(Stored data)
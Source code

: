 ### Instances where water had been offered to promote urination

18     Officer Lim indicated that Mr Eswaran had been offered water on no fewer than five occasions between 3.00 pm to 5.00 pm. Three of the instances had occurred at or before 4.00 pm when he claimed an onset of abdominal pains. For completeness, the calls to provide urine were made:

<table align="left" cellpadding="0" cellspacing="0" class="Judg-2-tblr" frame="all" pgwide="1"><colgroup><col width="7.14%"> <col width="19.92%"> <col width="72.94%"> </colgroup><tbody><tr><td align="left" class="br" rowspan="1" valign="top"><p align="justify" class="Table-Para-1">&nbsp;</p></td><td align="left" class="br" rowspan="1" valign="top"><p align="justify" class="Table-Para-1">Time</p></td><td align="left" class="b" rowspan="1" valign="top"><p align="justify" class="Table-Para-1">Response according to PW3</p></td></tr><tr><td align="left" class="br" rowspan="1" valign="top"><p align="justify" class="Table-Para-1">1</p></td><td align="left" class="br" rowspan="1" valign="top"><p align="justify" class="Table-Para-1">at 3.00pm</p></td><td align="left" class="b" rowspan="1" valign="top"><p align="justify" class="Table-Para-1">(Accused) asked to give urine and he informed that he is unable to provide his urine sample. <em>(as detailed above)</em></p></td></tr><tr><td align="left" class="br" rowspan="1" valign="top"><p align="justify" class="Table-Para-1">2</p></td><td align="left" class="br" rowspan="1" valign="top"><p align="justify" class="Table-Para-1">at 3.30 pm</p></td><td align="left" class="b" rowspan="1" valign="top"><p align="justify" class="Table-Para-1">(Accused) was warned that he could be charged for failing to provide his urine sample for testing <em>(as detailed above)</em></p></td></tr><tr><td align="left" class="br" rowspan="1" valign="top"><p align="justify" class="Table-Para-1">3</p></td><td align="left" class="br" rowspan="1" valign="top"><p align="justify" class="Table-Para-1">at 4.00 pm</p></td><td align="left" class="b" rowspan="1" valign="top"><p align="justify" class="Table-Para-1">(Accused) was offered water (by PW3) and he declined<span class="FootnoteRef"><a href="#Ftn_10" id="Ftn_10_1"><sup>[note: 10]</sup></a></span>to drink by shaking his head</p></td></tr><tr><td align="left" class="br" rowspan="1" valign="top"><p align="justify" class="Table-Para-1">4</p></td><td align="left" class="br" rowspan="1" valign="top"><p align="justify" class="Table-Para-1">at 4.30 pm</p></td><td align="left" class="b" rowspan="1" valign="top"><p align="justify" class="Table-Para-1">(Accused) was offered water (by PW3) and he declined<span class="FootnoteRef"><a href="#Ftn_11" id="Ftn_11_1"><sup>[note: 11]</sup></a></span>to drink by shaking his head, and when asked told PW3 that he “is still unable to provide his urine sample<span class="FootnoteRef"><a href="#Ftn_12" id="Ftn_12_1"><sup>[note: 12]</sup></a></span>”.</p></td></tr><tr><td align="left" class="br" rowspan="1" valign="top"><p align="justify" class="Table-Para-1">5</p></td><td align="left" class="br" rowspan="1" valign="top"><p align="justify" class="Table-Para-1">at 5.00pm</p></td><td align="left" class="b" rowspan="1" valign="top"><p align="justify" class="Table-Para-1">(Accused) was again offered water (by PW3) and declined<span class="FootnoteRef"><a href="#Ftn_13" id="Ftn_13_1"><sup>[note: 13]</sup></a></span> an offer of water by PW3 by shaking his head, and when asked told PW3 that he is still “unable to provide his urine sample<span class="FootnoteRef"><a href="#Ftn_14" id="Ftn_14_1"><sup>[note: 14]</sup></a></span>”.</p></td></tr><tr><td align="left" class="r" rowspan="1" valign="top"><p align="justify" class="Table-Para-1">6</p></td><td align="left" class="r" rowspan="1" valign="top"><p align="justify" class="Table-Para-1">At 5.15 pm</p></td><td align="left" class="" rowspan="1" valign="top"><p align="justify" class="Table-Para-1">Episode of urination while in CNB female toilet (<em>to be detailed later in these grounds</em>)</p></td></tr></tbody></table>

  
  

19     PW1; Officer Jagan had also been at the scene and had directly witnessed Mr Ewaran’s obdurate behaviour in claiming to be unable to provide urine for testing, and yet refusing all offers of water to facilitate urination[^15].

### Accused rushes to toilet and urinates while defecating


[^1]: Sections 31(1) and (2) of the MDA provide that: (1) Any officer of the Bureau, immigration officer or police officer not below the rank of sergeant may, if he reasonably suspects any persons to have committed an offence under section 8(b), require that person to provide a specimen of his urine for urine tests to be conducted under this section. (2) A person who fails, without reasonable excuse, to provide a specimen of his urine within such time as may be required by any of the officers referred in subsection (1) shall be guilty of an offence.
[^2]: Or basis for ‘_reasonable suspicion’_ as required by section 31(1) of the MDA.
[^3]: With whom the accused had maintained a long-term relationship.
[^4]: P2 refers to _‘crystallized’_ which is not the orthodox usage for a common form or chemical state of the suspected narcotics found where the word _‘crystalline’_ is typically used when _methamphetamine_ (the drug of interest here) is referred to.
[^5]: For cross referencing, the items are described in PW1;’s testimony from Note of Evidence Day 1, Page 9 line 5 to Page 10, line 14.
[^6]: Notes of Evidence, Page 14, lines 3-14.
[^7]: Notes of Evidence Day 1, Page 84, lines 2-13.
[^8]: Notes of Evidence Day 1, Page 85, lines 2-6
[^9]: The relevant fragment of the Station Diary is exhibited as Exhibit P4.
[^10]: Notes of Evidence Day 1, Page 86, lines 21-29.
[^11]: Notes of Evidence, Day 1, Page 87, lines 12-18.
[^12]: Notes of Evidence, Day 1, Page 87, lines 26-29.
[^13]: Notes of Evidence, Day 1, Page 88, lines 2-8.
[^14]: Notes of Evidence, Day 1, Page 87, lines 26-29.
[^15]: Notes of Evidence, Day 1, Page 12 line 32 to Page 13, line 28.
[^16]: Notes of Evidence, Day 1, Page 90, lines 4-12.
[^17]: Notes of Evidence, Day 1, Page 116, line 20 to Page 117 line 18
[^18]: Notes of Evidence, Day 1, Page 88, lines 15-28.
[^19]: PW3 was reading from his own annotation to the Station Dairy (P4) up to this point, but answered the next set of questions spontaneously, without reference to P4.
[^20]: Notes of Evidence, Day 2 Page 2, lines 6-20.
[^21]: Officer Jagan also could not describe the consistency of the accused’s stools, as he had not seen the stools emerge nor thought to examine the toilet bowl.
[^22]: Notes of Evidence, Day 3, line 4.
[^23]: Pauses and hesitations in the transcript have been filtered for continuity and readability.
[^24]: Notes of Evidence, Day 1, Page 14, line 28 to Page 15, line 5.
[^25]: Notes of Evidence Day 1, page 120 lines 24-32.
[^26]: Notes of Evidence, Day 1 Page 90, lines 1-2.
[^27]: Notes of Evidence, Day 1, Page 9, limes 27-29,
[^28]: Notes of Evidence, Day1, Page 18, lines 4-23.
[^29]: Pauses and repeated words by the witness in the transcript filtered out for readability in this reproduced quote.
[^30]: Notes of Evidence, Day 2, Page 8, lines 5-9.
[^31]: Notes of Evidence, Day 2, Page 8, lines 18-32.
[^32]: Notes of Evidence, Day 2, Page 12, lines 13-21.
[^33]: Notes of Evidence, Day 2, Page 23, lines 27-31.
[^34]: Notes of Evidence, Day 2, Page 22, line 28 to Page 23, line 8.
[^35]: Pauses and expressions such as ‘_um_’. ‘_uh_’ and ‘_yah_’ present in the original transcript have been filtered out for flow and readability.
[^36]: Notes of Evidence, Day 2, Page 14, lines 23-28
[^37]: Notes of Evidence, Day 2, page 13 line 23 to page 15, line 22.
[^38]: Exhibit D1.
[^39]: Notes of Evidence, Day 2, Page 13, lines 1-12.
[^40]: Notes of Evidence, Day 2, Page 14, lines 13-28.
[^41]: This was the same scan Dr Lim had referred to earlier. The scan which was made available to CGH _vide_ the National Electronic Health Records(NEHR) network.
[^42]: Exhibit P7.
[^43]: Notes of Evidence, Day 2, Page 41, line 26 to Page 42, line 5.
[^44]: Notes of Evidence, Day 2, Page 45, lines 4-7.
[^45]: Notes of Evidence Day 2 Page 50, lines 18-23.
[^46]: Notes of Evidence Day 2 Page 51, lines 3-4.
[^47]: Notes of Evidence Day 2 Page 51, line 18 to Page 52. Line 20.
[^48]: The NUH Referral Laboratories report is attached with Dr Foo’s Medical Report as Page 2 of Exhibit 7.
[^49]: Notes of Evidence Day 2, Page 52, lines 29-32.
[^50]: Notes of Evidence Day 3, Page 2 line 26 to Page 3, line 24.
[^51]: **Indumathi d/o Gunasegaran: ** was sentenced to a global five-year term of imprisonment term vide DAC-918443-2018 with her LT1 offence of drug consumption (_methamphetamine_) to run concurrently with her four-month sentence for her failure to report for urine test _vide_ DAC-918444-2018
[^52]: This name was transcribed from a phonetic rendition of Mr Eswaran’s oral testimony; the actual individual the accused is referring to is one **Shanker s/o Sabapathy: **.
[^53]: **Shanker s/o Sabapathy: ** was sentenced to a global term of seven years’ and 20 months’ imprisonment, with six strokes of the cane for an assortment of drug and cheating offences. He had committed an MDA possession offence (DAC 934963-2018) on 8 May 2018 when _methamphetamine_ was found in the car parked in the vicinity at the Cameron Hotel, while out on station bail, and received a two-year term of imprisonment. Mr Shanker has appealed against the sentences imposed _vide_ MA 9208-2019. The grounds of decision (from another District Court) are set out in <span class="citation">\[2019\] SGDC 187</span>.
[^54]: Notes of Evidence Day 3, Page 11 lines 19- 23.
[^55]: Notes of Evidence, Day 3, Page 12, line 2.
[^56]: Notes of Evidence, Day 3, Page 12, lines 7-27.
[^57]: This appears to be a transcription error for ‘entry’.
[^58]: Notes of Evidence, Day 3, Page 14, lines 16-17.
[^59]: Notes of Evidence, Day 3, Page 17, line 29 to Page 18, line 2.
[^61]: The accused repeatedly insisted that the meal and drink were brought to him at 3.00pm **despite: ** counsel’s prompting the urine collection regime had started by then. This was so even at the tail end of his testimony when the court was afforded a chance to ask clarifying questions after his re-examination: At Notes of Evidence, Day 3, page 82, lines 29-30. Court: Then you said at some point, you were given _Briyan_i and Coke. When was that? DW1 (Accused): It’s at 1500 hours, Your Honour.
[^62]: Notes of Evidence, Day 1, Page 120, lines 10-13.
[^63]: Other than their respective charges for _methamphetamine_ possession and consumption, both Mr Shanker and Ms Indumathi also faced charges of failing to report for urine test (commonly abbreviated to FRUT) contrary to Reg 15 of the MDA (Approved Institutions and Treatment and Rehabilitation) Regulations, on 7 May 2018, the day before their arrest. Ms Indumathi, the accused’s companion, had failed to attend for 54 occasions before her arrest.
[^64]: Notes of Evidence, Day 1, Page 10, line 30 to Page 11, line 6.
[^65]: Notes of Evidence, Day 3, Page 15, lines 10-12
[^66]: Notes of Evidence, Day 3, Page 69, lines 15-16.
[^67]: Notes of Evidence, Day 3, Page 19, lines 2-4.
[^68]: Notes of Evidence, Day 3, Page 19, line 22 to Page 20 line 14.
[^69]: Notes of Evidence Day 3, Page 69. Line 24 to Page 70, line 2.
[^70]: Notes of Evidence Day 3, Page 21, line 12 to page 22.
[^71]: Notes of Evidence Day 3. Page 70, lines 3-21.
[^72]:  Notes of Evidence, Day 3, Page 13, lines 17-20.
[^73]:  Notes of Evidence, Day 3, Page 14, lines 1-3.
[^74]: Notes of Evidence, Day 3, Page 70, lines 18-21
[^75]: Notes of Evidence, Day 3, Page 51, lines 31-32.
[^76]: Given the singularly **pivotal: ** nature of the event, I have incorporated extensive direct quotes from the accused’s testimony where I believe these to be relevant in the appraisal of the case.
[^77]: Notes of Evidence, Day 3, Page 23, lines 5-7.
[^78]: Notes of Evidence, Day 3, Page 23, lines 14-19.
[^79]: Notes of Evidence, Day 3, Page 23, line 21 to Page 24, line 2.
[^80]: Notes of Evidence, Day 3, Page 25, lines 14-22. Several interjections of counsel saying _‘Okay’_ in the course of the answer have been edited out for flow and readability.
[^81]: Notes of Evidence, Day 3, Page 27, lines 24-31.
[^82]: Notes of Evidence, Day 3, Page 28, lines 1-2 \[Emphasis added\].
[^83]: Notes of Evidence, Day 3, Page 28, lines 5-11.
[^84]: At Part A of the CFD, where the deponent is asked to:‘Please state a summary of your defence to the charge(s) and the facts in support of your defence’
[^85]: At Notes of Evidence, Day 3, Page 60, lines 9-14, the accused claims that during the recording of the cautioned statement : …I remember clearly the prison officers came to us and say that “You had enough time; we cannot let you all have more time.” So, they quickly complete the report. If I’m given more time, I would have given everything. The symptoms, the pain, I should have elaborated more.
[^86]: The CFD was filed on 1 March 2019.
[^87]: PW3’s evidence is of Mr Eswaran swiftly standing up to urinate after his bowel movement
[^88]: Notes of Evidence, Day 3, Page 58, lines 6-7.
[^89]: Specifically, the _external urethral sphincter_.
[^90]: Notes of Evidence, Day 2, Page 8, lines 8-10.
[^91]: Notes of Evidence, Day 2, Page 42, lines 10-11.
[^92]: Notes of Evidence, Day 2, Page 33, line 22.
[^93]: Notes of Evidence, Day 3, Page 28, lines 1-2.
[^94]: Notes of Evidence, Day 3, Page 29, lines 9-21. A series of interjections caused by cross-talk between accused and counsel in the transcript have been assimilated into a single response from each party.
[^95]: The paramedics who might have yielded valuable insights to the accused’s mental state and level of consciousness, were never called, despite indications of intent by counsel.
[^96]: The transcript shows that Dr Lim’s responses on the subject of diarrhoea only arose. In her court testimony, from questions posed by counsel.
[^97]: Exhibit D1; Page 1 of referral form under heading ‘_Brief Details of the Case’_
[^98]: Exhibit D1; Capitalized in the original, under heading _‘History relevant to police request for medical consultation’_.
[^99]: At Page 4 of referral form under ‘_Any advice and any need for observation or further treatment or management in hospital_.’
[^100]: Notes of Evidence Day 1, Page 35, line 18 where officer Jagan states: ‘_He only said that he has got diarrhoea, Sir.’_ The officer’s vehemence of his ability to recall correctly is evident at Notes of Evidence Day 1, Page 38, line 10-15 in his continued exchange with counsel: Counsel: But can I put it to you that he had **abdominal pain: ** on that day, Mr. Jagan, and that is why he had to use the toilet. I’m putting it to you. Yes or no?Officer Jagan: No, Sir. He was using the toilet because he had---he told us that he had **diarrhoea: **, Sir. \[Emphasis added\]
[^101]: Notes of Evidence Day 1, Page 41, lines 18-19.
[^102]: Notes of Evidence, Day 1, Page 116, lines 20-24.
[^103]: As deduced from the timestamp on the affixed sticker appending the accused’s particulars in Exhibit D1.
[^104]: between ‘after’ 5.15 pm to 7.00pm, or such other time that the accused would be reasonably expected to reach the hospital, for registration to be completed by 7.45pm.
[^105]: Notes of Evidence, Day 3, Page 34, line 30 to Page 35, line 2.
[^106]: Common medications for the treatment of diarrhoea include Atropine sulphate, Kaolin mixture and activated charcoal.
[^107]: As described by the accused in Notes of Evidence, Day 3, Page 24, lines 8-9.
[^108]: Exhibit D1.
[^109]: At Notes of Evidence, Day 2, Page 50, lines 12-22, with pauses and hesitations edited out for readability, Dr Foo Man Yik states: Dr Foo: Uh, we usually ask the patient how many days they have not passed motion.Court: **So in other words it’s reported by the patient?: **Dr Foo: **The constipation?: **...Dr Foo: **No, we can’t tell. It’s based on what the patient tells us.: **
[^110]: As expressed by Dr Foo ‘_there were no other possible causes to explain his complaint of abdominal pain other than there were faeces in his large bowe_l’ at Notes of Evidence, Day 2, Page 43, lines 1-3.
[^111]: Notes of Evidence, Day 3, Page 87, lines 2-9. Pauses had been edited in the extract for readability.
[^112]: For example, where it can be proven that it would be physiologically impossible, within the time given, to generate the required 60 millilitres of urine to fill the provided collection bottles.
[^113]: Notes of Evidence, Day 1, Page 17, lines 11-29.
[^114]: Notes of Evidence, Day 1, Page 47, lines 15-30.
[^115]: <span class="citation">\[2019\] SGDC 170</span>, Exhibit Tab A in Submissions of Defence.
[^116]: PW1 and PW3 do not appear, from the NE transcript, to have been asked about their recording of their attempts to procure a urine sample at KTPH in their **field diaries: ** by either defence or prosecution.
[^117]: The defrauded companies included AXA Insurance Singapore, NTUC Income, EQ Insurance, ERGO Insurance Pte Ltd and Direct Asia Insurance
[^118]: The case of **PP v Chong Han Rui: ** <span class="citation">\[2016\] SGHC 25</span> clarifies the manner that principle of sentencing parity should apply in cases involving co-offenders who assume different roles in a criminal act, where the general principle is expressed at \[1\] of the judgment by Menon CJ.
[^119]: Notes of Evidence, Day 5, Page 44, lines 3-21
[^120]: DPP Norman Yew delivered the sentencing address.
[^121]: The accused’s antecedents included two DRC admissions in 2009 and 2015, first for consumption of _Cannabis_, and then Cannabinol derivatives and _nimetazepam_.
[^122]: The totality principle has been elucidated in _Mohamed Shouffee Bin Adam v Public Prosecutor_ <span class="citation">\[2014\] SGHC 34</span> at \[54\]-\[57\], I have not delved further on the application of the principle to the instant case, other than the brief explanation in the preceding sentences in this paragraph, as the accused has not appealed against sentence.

WHAT YOU NEED TO DO –
Report the total of lines above containing the string "after", and write nothing besides it.

ANSWER BOX –
3